Klare Mordmerkmale laut Ankläger erfüllt

Die Staatsanwaltschaft Augsburg sieht zwei Mordmerkmale als erfüllt – einmal die niedrigen Beweggründe und einmal Heimtücke, so Gerichtssprecher Christoph Kern: "Heimtücke ist juristisch gesehen, dass man sich in einem arg- und wehrlosen Zustand befindet. Das heißt, dass man keinen Angriff und auch keine Tötungsabsicht eines anderen vorhersieht."

Es gehe also laut der Anklage darum, dass der Angeklagte in einer Situation auf die Opfer geschossen haben soll, in der sie keinen Angriff erwarten konnten. Den Ermittlern zufolge hat der 64-Jährige den Opfern regelrecht im Hausflur aufgelauert und ohne Vorwarnung aus nächster Nähe auf sie geschossen.

Kritik an Kontrollpraxis

Der Angeklagte Gerhard B. sei als Sportschütze zuletzt 2022 überprüft worden, so das Augsburger Landratsamt auf Anfrage des BR. Spätestens alle drei Jahre werden darüber gesetzlich vorgeschriebene Auskünfte des Verfassungsschutzes und der Polizei, aus dem Bundeszentralregister und dem staatsanwaltschaftlichen Verfahrensregister eingeholt. Daneben gebe es stichprobenartige Aufbewahrungskontrollen, bei denen eine Mindestanzahl an Waffenbesitzern pro Jahr kontrolliert werden müsse, so eine Sprecherin der Behörde.

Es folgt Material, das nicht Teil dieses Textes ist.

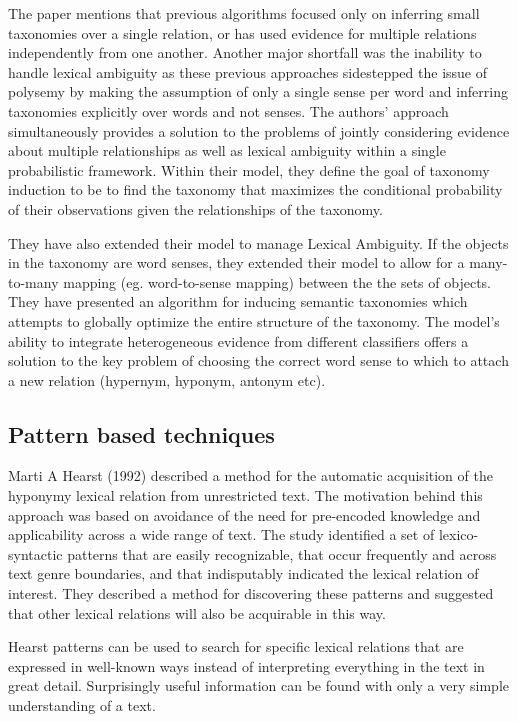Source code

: \documentclass[11pt]{article}
\begin{document}
The paper mentions that previous algorithms focused only on inferring small taxonomies over a single relation, or has used evidence for multiple relations independently from one another. Another major shortfall was the inability to handle lexical ambiguity as these previous approaches sidestepped the issue of polysemy by making the assumption of only a single sense per word and inferring taxonomies explicitly over words and not senses. The authors’ approach simultaneously provides a solution to the problems of jointly considering evidence about multiple relationships as well as lexical ambiguity within a single probabilistic framework. Within their model, they define the goal of taxonomy induction to be to find the taxonomy that maximizes the conditional probability of their observations given the relationships of the taxonomy. 

They have also extended their model to manage Lexical Ambiguity. If the objects in the taxonomy are word senses, they extended their model to allow for a many-to-many mapping (eg. word-to-sense mapping) between the the sets of objects. They have presented an algorithm for inducing semantic taxonomies which attempts to globally optimize the entire structure of the taxonomy. The model’s ability to integrate heterogeneous evidence from different classifiers offers a solution to the key problem of choosing the correct word sense to which to attach a new relation (hypernym, hyponym, antonym etc).

\subsection{Pattern based techniques}
Marti A Hearst (1992) described a method for the automatic acquisition of the hyponymy lexical relation from unrestricted text. The motivation behind this approach was based on avoidance of the need for pre-encoded knowledge and applicability across a wide range of text. The study identified a set of lexico-syntactic patterns that are easily recognizable, that occur frequently and across text genre boundaries, and that indisputably indicated the lexical relation of interest. They described a method for discovering these patterns and suggested that other lexical relations will also
be acquirable in this way. 

Hearst patterns can be used to search for specific lexical relations that are expressed in well-known ways instead of interpreting everything in the text in great detail. Surprisingly useful information can be found with only a very simple understanding of a text.
\end{document}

Unklar ist jedoch, warum B. trotz mehrerer Anzeigen seiner Nachbarn und zum Teil handgreiflichen Auseinandersetzungen seine Waffen behalten durfte, meint der Hamburger Waffensachverständige und Journalist Lars Winkelsdorf. Er stelle immer wieder fest, dass es an der Kommunikation zwischen Aufsichtsbehörden und der Polizei hapere, so der Experte gegenüber dem BR.

Denn eigentlich sei die Rechtslage klar, wenn ein Sportschütze mit dem Gesetz in Konflikt komme: "Aufgrund der Gefährdung, die sich da ergeben kann, kann die Waffenbehörde tatsächlich unmittelbar vorbeikommen - teilweise gleich am nächsten Tag - und die Waffen sicherstellen."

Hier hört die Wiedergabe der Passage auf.